Badran machte genau das, was sie kritisiert
Es gehört zu den Absurditäten unserer Mediokratie, dass Baldran genau das machte, was sie vehement kritisierte. Sie kritisierte, dass sich die Medien auf einen absichtlich herbeigeführten Eclat des SVP-Provokateurs Andreas Glarner stürzten. Dabei habe sie noch extra Distanz zu Glarner gesucht, «weil ich ihm keine mediale Plattform bieten wollte, auf die er es immer anlegt».
Aber das schaffte Glarner dann auch ohne Badran, indem er – angeblich unabsichtlich – den Namen einer Nationalrätin mit Migrationshintergrund verhunzte. Badran will dann gesehen haben, so gibt sie der «Medienwoche» zu Protokoll, dass sich die Medien darauf stürzten – statt sich um die berechtigten Anliegen der Klima-Retter zu kümmern.
Das habe sie auf 100 katapultiert, weil sie sich für diese Anliegen auch schon seit 40 Jahren einsetze, und dann habe ihr ein Journalist des «Echo der Zeit» die blöde Frage gestellt: «Frau Badran, was halten sie davon, was zwischen Glarner und Arslan passiert?» Sie habe ihm geantwortet, dass sie mit «Euch» gerade nicht spreche, und als er nach dem Grund gefragt habe, sei dann ihre Antwort gekommen, mit der Badran mindestens so viel Aufsehen erregte wie Glarner: «Weil ihr die falschen Fragen stellt, weil ihr die Kameras auf die falschen Orte richten. Ihr müsst die Jugendlichen filmen und nicht Huere Fucking Glarner, who cares.»
Unpässlich, unautorisiert, unverantwortlich
Sie sei offensichtlich gar nicht in der Verfassung gewesen, ein Statement abzugeben, jammert Badran, indem dann das «Echo der Zeit» den Einleitungssatz «Mit Euch rede ich nicht» rausgeschnitten habe, sei das Zitat zudem aus dem Zusammenhang gerissen worden und auch unautorisiert.
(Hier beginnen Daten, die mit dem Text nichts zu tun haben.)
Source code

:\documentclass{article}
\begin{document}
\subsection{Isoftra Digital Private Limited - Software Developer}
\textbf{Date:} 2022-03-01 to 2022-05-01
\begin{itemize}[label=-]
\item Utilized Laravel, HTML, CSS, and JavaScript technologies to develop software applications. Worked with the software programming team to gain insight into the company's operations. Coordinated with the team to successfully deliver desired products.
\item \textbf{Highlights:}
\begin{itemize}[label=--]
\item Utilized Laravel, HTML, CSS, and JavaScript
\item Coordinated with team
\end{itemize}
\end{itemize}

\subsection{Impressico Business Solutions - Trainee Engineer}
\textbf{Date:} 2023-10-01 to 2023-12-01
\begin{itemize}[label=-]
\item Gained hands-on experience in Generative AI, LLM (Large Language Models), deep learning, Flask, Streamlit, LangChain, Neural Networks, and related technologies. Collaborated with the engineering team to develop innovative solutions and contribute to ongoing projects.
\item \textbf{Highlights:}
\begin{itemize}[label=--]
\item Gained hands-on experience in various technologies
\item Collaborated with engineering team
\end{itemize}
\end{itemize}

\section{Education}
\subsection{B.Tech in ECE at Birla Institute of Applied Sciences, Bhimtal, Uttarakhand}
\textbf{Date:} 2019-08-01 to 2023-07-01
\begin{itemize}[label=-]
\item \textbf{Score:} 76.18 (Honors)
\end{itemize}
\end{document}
Und überhaupt, verallgemeinert Badran:
«Die Medien merken nicht, was sie mit so einer unautorisierten Berichterstattung alles anrichten können. Für sie ist es eine Aufreger-Geschichte mehr. Für mich ist es mein Leben.»
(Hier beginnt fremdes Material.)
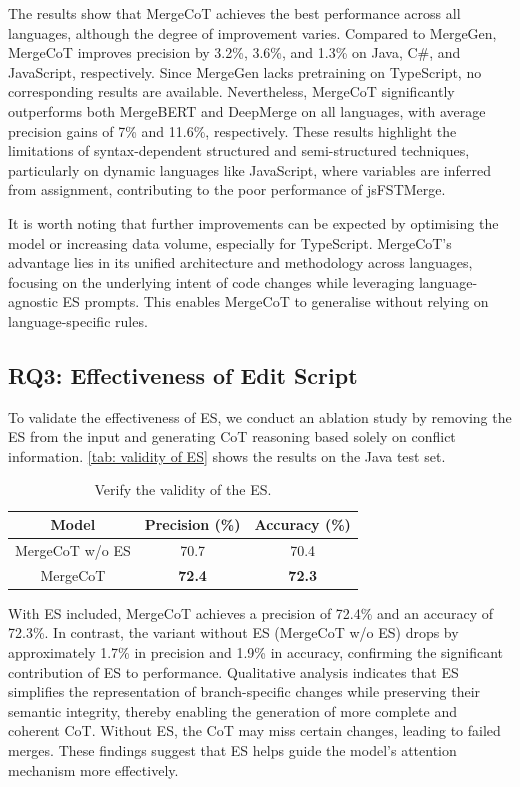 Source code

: \documentclass[sigconf,review,anonymous]{acmart}
\begin{document}
The results show that MergeCoT achieves the best performance across all languages, although the degree of improvement varies. Compared to MergeGen, MergeCoT improves precision by 3.2\%, 3.6\%, and 1.3\% on Java, C\#, and JavaScript, respectively. Since MergeGen lacks pretraining on TypeScript, no corresponding results are available. Nevertheless, MergeCoT significantly outperforms both MergeBERT and DeepMerge on all languages, with average precision gains of 7\% and 11.6\%, respectively. These results highlight the limitations of syntax-dependent structured and semi-structured techniques, particularly on dynamic languages like JavaScript, where variables are inferred from assignment, contributing to the poor performance of jsFSTMerge.

It is worth noting that further improvements can be expected by optimising the model or increasing data volume, especially for TypeScript. MergeCoT’s advantage lies in its unified architecture and methodology across languages, focusing on the underlying intent of code changes while leveraging language-agnostic ES prompts. This enables MergeCoT to generalise without relying on language-specific rules.

\subsection{RQ3: Effectiveness of Edit Script}
To validate the effectiveness of ES, we conduct an ablation study by removing the ES from the input and generating CoT reasoning based solely on conflict information. \autoref{tab: validity of ES} shows the results on the Java test set.

\begin{table}[H]
\caption{Verify the validity of the ES.}
\begin{tabular}{ccc}
\hline
Model           & Precision (\%) & Accuracy (\%) \\ \hline
MergeCoT w/o ES & 70.7           & 70.4          \\
MergeCoT        & \textbf{72.4}  & \textbf{72.3}   \\ \hline
\end{tabular}
\label{tab: validity of ES}
\end{table}

With ES included, MergeCoT achieves a precision of 72.4\% and an accuracy of 72.3\%. In contrast, the variant without ES (MergeCoT w/o ES) drops by approximately 1.7\% in precision and 1.9\% in accuracy, confirming the significant contribution of ES to performance. Qualitative analysis indicates that ES simplifies the representation of branch-specific changes while preserving their semantic integrity, thereby enabling the generation of more complete and coherent CoT. Without ES, the CoT may miss certain changes, leading to failed merges. These findings suggest that ES helps guide the model’s attention mechanism more effectively.
\end{document}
Soweit die Empörung, die Badran der «Medienwoche» ungefiltert und ohne eine kritische Frage gestellt zu bekommen, loswerden durfte. Und ohne dass es das «Magazin für Medien, Journalismus, Kommunikation & Marketing» für nötig gehalten hätte, den zweiten an der Szene Beteiligten, den Redaktor von «Echo der Zeit», dessen Name der Interviewerin offenbar geläufig war, um seine Version zu bitten.
Macht man normalerweise im Journalismus, aber was hat so ein Gefälligkeitsinterview schon mit Journalismus zu tun. Nun gibt es, das liegt in der Natur der Sache, hier ein kleines Problem für Badran. Denn die Version des Journalisten weicht nicht nur deutlich von ihrer ab. Sondern er kann’s auch noch beweisen, weil er nicht einfach mit einem SRF-Mikrophon als Attrappe rumfuchtelte, sondern das Gespräch natürlich aufnahm.
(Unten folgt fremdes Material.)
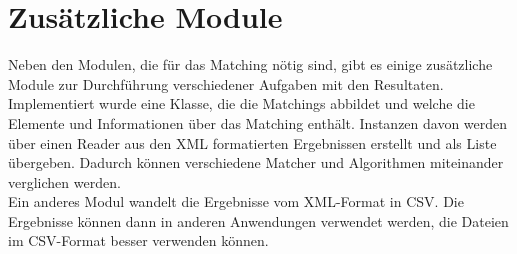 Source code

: 		\section{Zusätzliche Module}
		Neben den Modulen, die für das Matching nötig sind, gibt es einige zusätzliche
		Module zur Durchführung verschiedener Aufgaben mit den Resultaten.\\
		Implementiert wurde eine Klasse, die die Matchings abbildet und welche die
		Elemente und Informationen über das Matching enthält. Instanzen davon werden
		über einen Reader aus den XML formatierten Ergebnissen erstellt und als Liste
		übergeben. Dadurch können verschiedene Matcher und Algorithmen miteinander
		verglichen werden.\\
		Ein anderes Modul wandelt die Ergebnisse vom XML-Format in CSV. Die Ergebnisse
		können dann in anderen Anwendungen verwendet werden, die Dateien im CSV-Format
		besser verwenden können.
Ein Radioreporter zeichnet überraschenderweise auf
Sowohl Badran wie ihre Interviewerin wären gut beraten gewesen, sich diesen Mitschnitt zuerst mal anzuhören. Dann wäre vor allem Badran die Peinlichkeit erspart worden, dass sie nicht nur ziemlich Kritik wegen ihrer nicht gerade eleganten Wortwahl einstecken musste, sondern nun auch noch mit ihrem Rechtfertigungsversuch auf die Nase fällt.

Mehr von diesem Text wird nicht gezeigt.